Thanksgiving Statement from Robert P. George, Director of the James Madison Program
Dear James Madison Program Undergraduate Fellows:
A happy Thanksgiving to you!
Although days of Thanksgiving in our country have been observed going all the way back to the presidency of George Washington, the national holiday we celebrate today was proclaimed by Abraham Lincoln in 1863—in the very midst of the Civil War. In his proclamation, Lincoln observed that “no human counsel hath devised nor hath any mortal hand worked out” the bountiful blessings which Americans enjoy. “They are the gracious gifts of the Most High God, who, while dealing with us in anger for our sins, hath nevertheless remembered mercy.”
To me, these words ring as true today as surely they rang to those Americans to whom the Great Emancipator directed them 158 years ago.
There are still abundant national blessings … and national sins … and divine mercy. And there is national division.
On this Thanksgiving Day we are a polarized nation and too many Americans are stuck in silos. Half the country, it seems, gets its information and analysis exclusively from Fox News, the Wall Street Journal editorial page, and American Greatness; the other half, from MSNBC or CNN, the New York Times, and the Nation. In their respective silos, people are constantly told they are right—reinforced in what they happen to believe—and taught to regard their fellow citizens who disagree as villains … and therefore enemies.

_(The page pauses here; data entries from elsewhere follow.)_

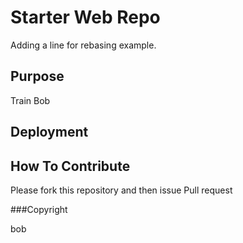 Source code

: # Starter Web Repo

Adding a line for rebasing example.

## Purpose
Train Bob

## Deployment

## How To Contribute

Please fork this repository and then issue Pull request

###Copyright

bob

In recent days, our divisions have been stoked by high profile criminal cases. Viewed from the silos, the meanings of these cases seem obvious, and anyone who sees them differently must be an “ignoramus,” a “bigot,” an “out-of-touch elitist,” a “liar,” a “manipulator”—in short, a fool or a fraud. An example is the trial of Kyle Rittenhouse. Was it a travesty of justice, which seems obvious to some Americans? Or was it the essence of justice itself, which seems equally obvious to others? Was Rittenhouse a “vigilante” and a “white supremacist”? Or was he a hero who placed himself at risk to defend the lives and property of innocent people from rioters and vandals?
Or could it be that the situation is not quite as black and white, as open and shut, as people in either camp suppose?
I have my own opinions on these matters. But it is not my role as Director of the James Madison Program or as a professor at Princeton University to try to persuade you that my opinions are the ones you should adopt. It is not the job of any professor, or of any unit of the University, or the University itself to tell you what to think. Our role in your lives is to encourage and empower you to think deeply, to think critically, and to think for yourselves about important issues, such as those dividing our nation today.
On the major issues we face, reasonable people of goodwill are not all of one mind. To decide where you should stand, I urge you to avoid the silos and listen attentively to what intelligent voices on the competing sides are saying. To make up one’s mind, however tentatively, one needs to seek out and thoughtfully consider the most reliable information and the best arguments offered in support of the various positions. To allow oneself to be constantly reinforced in what one already believes is to court becoming a mere partisan, a dogmatist, an ideologue.
So please stay out of the silos. Even in personal relationships, make sure you are not surrounding yourself with people who can be counted on to tell you you’re right. If you don’t have a friend who sees things differently than you do, please try to make one.
This is not to discourage you from being people of conviction—people who stand up for their beliefs, who condemn what they believe is wrong and defend what they think is right. It is rather to encourage you genuinely to think for yourself and to engage others in a truth-seeking spirit, one that does not presuppose one’s own infallibility. There is no incompatibility between being a person of conviction and practicing the virtue of intellectual humility. Even people of conviction can acknowledge that they may have things to learn from people with whom they disagree. And no one ever learned from someone while shouting at him or shunning her.
I’ve detained you long enough on this Thanksgiving Day. I hope you are enjoying it with friends and family. All of us as Americans—and as Princetonians—have much for which to be thankful today—including the precious freedoms to think for ourselves and speak our minds.